### YOUR INSTRUCTIONS
Each line in the data holding "execute" should be listed.

Stored data entries
*** Begin section ***

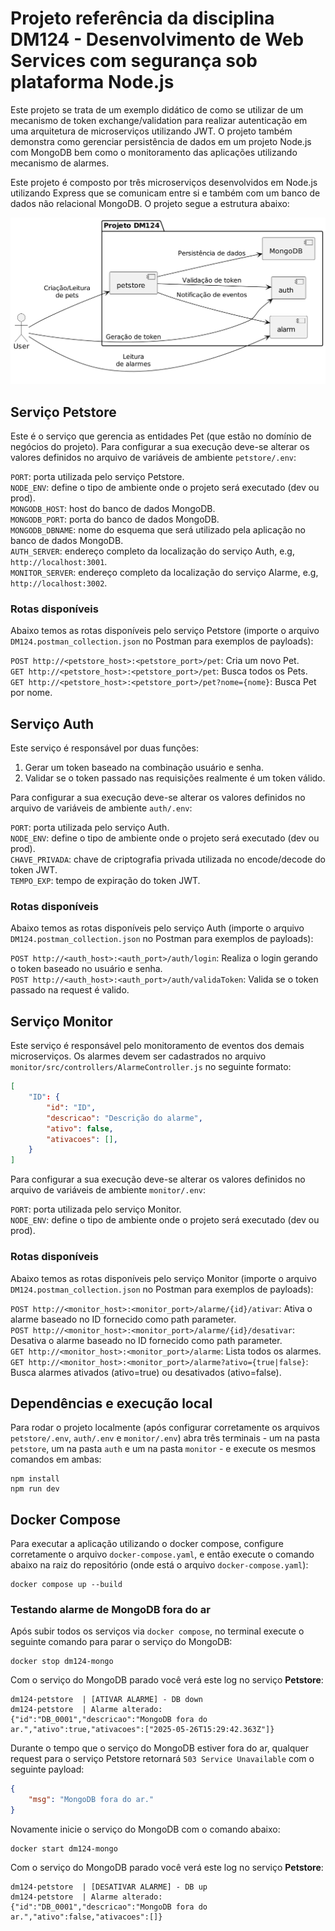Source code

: # Projeto referência da disciplina DM124 - Desenvolvimento de Web Services com segurança sob plataforma Node.js

Este projeto se trata de um exemplo didático de como se utilizar de um mecanismo de token exchange/validation para realizar autenticação em uma arquitetura de microserviços utilizando JWT. O projeto também demonstra como gerenciar persistência de dados em um projeto Node.js com MongoDB bem como o monitoramento das aplicações utilizando mecanismo de alarmes.  

Este projeto é composto por três microserviços desenvolvidos em Node.js utilizando Express que se comunicam entre si e também com um banco de dados não relacional MongoDB. O projeto segue a estrutura abaixo:  

![Estrutura do projeto](docs/img/deployment.png)

## Serviço Petstore

Este é o serviço que gerencia as entidades Pet (que estão no domínio de negócios do projeto). Para configurar a sua execução deve-se alterar os valores definidos no arquivo de variáveis de ambiente `petstore/.env`:  

`PORT`: porta utilizada pelo serviço Petstore.  
`NODE_ENV`: define o tipo de ambiente onde o projeto será executado (dev ou prod).  
`MONGODB_HOST`: host do banco de dados MongoDB.  
`MONGODB_PORT`: porta do banco de dados MongoDB.  
`MONGODB_DBNAME`: nome do esquema que será utilizado pela aplicação no banco de dados MongoDB.  
`AUTH_SERVER`: endereço completo da localização do serviço Auth, e.g, `http://localhost:3001`.  
`MONITOR_SERVER`: endereço completo da localização do serviço Alarme, e.g, `http://localhost:3002`.  

### Rotas disponíveis

Abaixo temos as rotas disponíveis pelo serviço Petstore (importe o arquivo `DM124.postman_collection.json` no Postman para exemplos de payloads):

`POST http://<petstore_host>:<petstore_port>/pet`: Cria um novo Pet.  
`GET http://<petstore_host>:<petstore_port>/pet`: Busca todos os Pets.  
`GET http://<petstore_host>:<petstore_port>/pet?nome={nome}`: Busca Pet por nome.  

## Serviço Auth

Este serviço é responsável por duas funções:  
1) Gerar um token baseado na combinação usuário e senha.  
2) Validar se o token passado nas requisições realmente é um token válido.  

Para configurar a sua execução deve-se alterar os valores definidos no arquivo de variáveis de ambiente `auth/.env`:  

`PORT`: porta utilizada pelo serviço Auth.  
`NODE_ENV`: define o tipo de ambiente onde o projeto será executado (dev ou prod).  
`CHAVE_PRIVADA`: chave de criptografia privada utilizada no encode/decode do token JWT.  
`TEMPO_EXP`: tempo de expiração do token JWT.  

### Rotas disponíveis

Abaixo temos as rotas disponíveis pelo serviço Auth (importe o arquivo `DM124.postman_collection.json` no Postman para exemplos de payloads):

`POST http://<auth_host>:<auth_port>/auth/login`: Realiza o login gerando o token baseado no usuário e senha.  
`POST http://<auth_host>:<auth_port>/auth/validaToken`: Valida se o token passado na request é valido.  

## Serviço Monitor

Este serviço é responsável pelo monitoramento de eventos dos demais microserviços. Os alarmes devem ser cadastrados no arquivo `monitor/src/controllers/AlarmeController.js` no seguinte formato:

```json
[
    "ID": {
        "id": "ID",
        "descricao": "Descrição do alarme",
        "ativo": false,
        "ativacoes": [],
    }
]
```
Para configurar a sua execução deve-se alterar os valores definidos no arquivo de variáveis de ambiente `monitor/.env`:  

`PORT`: porta utilizada pelo serviço Monitor.  
`NODE_ENV`: define o tipo de ambiente onde o projeto será executado (dev ou prod).  

### Rotas disponíveis

Abaixo temos as rotas disponíveis pelo serviço Monitor (importe o arquivo `DM124.postman_collection.json` no Postman para exemplos de payloads):

`POST http://<monitor_host>:<monitor_port>/alarme/{id}/ativar`: Ativa o alarme baseado no ID fornecido como path parameter.  
`POST http://<monitor_host>:<monitor_port>/alarme/{id}/desativar`: Desativa o alarme baseado no ID fornecido como path parameter.  
`GET http://<monitor_host>:<monitor_port>/alarme`: Lista todos os alarmes.  
`GET http://<monitor_host>:<monitor_port>/alarme?ativo={true|false}`: Busca alarmes ativados (ativo=true) ou desativados (ativo=false).  

## Dependências e execução local

Para rodar o projeto localmente (após configurar corretamente os arquivos `petstore/.env`, `auth/.env` e `monitor/.env`) abra três terminais - um na pasta `petstore`, um na pasta `auth` e um na pasta `monitor` - e execute os mesmos comandos em ambas:

```shell
npm install
npm run dev
```

## Docker Compose

Para executar a aplicação utilizando o docker compose, configure corretamente o arquivo `docker-compose.yaml`, e então execute o comando abaixo na raiz do repositório (onde está o arquivo `docker-compose.yaml`):

```shell
docker compose up --build
```

### Testando alarme de MongoDB fora do ar

Após subir todos os serviços via `docker compose`, no terminal execute o seguinte comando para parar o serviço do MongoDB:

```shell
docker stop dm124-mongo
```

Com o serviço do MongoDB parado você verá este log no serviço **Petstore**:

```log
dm124-petstore  | [ATIVAR ALARME] - DB down
dm124-petstore  | Alarme alterado: {"id":"DB_0001","descricao":"MongoDB fora do ar.","ativo":true,"ativacoes":["2025-05-26T15:29:42.363Z"]}
```

Durante o tempo que o serviço do MongoDB estiver fora do ar, qualquer request para o serviço Petstore retornará `503 Service Unavailable` com o seguinte payload:

```json
{
    "msg": "MongoDB fora do ar."
}
```

Novamente inicie o serviço do MongoDB com o comando abaixo:

```shell
docker start dm124-mongo
```

Com o serviço do MongoDB parado você verá este log no serviço **Petstore**:

```log
dm124-petstore  | [DESATIVAR ALARME] - DB up
dm124-petstore  | Alarme alterado: {"id":"DB_0001","descricao":"MongoDB fora do ar.","ativo":false,"ativacoes":[]}
```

*** End section ***

### RESPONSE BELOW
Para rodar o projeto localmente (após configurar corretamente os arquivos `petstore/.env`, `auth/.env` e `monitor/.env`) abra três terminais - um na pasta `petstore`, um na pasta `auth` e um na pasta `monitor` - e execute os mesmos comandos em ambas:
Para executar a aplicação utilizando o docker compose, configure corretamente o arquivo `docker-compose.yaml`, e então execute o comando abaixo na raiz do repositório (onde está o arquivo `docker-compose.yaml`):
Após subir todos os serviços via `docker compose`, no terminal execute o seguinte comando para parar o serviço do MongoDB:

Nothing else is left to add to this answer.